▶ _Source material_
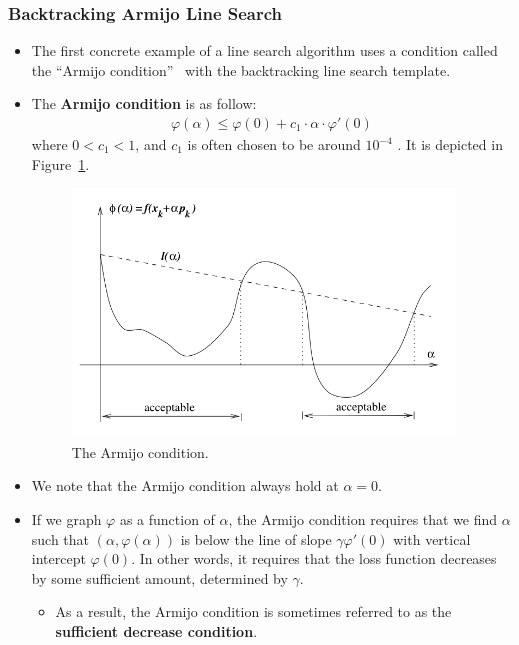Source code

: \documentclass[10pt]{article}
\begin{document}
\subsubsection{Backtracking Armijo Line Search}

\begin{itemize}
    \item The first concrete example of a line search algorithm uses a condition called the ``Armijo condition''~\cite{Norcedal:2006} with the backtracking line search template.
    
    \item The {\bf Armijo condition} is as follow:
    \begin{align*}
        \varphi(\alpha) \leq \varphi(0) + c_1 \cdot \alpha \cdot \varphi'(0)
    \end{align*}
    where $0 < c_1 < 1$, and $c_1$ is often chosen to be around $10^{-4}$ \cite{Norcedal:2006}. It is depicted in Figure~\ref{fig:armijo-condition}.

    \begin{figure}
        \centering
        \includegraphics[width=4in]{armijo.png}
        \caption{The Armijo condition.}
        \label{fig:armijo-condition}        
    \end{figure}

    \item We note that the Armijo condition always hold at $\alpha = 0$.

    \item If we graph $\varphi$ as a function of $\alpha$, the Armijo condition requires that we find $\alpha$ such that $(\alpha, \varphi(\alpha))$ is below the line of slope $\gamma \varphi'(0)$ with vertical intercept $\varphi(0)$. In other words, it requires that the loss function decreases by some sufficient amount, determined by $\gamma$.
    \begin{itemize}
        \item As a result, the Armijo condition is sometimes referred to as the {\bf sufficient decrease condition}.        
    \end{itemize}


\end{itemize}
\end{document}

▶ _Directions_
Your answer must be the entries repeated exactly, with no pictures.

▶ _Response to this task_
Source code

: \documentclass[10pt]{article}
\begin{document}
\subsubsection{Backtracking Armijo Line Search}

\begin{itemize}
    \item The first concrete example of a line search algorithm uses a condition called the ``Armijo condition''~\cite{Norcedal:2006} with the backtracking line search template.
    
    \item The {\bf Armijo condition} is as follow:
    \begin{align*}
        \varphi(\alpha) \leq \varphi(0) + c_1 \cdot \alpha \cdot \varphi'(0)
    \end{align*}
    where $0 < c_1 < 1$, and $c_1$ is often chosen to be around $10^{-4}$ \cite{Norcedal:2006}. It is depicted in Figure~\ref{fig:armijo-condition}.

    \begin{figure}
        \centering
        \includegraphics[width=4in]{armijo.png}
        \caption{The Armijo condition.}
        \label{fig:armijo-condition}        
    \end{figure}

    \item We note that the Armijo condition always hold at $\alpha = 0$.

    \item If we graph $\varphi$ as a function of $\alpha$, the Armijo condition requires that we find $\alpha$ such that $(\alpha, \varphi(\alpha))$ is below the line of slope $\gamma \varphi'(0)$ with vertical intercept $\varphi(0)$. In other words, it requires that the loss function decreases by some sufficient amount, determined by $\gamma$.
    \begin{itemize}
        \item As a result, the Armijo condition is sometimes referred to as the {\bf sufficient decrease condition}.        
    \end{itemize}


\end{itemize}
\end{document}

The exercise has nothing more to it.